REQUIREMENT:
Please repeat the records below exactly, from the first line through the line containing "Um protótipo foi", and nothing more.

────────────────

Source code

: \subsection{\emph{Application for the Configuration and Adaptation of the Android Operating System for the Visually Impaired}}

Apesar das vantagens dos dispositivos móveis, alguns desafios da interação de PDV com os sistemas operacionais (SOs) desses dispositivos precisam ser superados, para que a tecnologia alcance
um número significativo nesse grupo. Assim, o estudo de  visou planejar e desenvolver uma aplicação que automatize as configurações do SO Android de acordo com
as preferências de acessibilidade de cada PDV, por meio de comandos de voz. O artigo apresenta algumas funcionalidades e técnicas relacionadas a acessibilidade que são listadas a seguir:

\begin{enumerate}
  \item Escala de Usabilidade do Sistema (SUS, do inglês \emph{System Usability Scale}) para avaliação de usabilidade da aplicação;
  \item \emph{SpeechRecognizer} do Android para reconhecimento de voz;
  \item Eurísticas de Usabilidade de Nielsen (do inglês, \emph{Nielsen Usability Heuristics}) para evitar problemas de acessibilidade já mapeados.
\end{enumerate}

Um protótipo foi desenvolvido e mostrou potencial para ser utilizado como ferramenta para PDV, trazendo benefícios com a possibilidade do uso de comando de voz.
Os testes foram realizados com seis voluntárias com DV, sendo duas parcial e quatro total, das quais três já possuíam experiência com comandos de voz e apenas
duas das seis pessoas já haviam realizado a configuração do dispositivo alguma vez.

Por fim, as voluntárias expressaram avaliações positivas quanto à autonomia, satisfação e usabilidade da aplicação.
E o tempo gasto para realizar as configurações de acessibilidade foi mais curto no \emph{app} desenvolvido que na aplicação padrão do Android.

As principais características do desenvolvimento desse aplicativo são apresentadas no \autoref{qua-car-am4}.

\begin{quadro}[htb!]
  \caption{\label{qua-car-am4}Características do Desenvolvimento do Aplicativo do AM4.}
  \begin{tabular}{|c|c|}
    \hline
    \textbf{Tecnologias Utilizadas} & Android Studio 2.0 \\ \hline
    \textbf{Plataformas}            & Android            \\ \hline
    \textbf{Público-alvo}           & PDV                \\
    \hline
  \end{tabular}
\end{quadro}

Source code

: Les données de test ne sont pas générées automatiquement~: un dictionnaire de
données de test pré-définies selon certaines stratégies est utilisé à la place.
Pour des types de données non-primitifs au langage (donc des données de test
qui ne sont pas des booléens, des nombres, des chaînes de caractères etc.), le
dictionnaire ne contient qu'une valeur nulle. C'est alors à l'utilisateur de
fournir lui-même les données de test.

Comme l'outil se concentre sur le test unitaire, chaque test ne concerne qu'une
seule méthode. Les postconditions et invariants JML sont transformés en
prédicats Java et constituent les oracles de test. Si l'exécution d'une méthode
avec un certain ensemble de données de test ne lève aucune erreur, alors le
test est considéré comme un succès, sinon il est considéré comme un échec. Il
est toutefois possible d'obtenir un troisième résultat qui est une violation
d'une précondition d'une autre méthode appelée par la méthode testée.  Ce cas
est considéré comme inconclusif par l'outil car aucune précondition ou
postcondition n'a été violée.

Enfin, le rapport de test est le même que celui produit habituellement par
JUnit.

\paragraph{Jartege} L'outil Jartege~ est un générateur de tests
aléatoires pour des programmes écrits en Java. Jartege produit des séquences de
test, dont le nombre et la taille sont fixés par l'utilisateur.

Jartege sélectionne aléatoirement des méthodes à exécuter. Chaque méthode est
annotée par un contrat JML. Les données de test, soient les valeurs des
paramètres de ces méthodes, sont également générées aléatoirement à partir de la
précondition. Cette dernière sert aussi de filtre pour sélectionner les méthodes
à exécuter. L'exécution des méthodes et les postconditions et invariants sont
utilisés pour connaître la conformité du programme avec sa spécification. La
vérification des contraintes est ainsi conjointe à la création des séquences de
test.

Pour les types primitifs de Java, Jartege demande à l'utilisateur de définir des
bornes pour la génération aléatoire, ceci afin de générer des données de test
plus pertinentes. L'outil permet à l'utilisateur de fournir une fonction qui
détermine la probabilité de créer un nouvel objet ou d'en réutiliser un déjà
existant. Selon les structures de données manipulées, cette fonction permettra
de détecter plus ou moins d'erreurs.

────────────────

RESULT BELOW:
Source code

: \subsection{\emph{Application for the Configuration and Adaptation of the Android Operating System for the Visually Impaired}}

Apesar das vantagens dos dispositivos móveis, alguns desafios da interação de PDV com os sistemas operacionais (SOs) desses dispositivos precisam ser superados, para que a tecnologia alcance
um número significativo nesse grupo. Assim, o estudo de  visou planejar e desenvolver uma aplicação que automatize as configurações do SO Android de acordo com
as preferências de acessibilidade de cada PDV, por meio de comandos de voz. O artigo apresenta algumas funcionalidades e técnicas relacionadas a acessibilidade que são listadas a seguir:

\begin{enumerate}
  \item Escala de Usabilidade do Sistema (SUS, do inglês \emph{System Usability Scale}) para avaliação de usabilidade da aplicação;
  \item \emph{SpeechRecognizer} do Android para reconhecimento de voz;
  \item Eurísticas de Usabilidade de Nielsen (do inglês, \emph{Nielsen Usability Heuristics}) para evitar problemas de acessibilidade já mapeados.
\end{enumerate}

Um protótipo foi desenvolvido e mostrou potencial para ser utilizado como ferramenta para PDV, trazendo benefícios com a possibilidade do uso de comando de voz.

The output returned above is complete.